**What to do**: Filter the entries that follow, copying every line in which the word "target" appears.
=====
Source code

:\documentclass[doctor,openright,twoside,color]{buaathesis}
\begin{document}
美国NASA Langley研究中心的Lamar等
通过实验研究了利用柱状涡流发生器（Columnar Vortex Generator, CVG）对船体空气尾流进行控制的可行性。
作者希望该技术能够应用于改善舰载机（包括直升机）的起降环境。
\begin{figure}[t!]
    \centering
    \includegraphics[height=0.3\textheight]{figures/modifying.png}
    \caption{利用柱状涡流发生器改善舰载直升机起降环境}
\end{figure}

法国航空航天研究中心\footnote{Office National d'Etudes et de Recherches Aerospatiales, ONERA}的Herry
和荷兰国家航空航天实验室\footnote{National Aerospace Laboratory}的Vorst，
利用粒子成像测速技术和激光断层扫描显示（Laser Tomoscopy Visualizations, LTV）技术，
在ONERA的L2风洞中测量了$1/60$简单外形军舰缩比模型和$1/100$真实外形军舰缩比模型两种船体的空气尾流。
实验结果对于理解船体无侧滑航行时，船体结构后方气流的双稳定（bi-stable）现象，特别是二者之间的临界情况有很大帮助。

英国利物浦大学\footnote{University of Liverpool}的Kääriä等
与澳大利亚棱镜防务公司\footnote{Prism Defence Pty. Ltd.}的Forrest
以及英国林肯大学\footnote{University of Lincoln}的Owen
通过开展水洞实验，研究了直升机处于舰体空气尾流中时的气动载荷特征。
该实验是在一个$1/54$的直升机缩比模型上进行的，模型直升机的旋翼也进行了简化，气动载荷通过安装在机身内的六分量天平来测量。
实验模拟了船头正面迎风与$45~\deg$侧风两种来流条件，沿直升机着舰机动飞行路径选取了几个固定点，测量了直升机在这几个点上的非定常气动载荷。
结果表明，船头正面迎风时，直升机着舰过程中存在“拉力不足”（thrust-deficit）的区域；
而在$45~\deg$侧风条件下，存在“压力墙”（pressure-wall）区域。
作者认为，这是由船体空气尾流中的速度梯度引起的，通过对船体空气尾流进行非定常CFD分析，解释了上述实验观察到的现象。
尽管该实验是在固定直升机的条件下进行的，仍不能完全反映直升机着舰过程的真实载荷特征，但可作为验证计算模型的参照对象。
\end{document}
=====
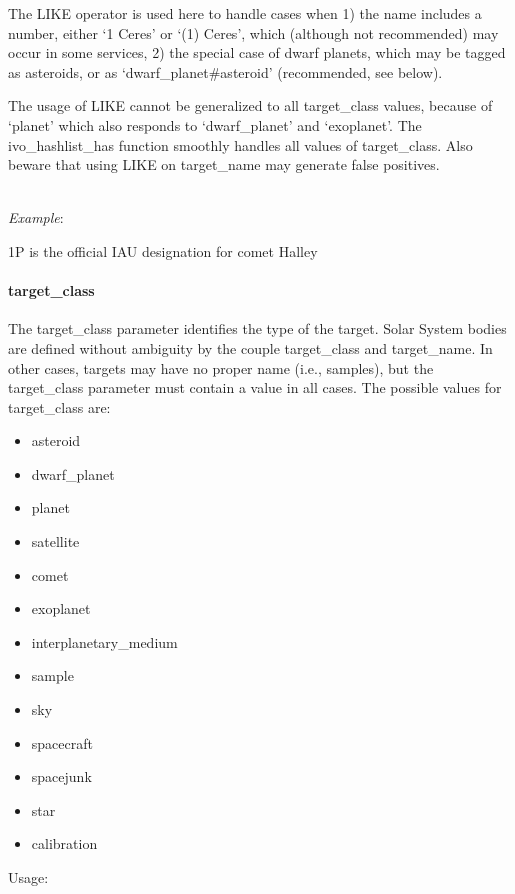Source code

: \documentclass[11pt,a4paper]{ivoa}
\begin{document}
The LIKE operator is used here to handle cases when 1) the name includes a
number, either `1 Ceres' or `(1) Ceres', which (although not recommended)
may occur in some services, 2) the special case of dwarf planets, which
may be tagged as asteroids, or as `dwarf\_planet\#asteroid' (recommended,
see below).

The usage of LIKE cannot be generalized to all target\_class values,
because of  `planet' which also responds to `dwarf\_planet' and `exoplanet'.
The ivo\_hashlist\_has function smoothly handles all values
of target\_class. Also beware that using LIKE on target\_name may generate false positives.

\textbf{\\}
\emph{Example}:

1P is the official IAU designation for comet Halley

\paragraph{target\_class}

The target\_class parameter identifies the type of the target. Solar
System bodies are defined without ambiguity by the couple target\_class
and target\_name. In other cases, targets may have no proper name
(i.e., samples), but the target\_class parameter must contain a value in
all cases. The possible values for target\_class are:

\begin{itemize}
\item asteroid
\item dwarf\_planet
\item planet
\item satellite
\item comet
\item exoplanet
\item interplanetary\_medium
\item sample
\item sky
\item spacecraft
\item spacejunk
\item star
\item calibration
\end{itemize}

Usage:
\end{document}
=====
**Your solution**:
The usage of LIKE cannot be generalized to all target\_class values,
of target\_class. Also beware that using LIKE on target\_name may generate false positives.
\paragraph{target\_class}
The target\_class parameter identifies the type of the target. Solar
System bodies are defined without ambiguity by the couple target\_class
and target\_name. In other cases, targets may have no proper name
(i.e., samples), but the target\_class parameter must contain a value in
all cases. The possible values for target\_class are:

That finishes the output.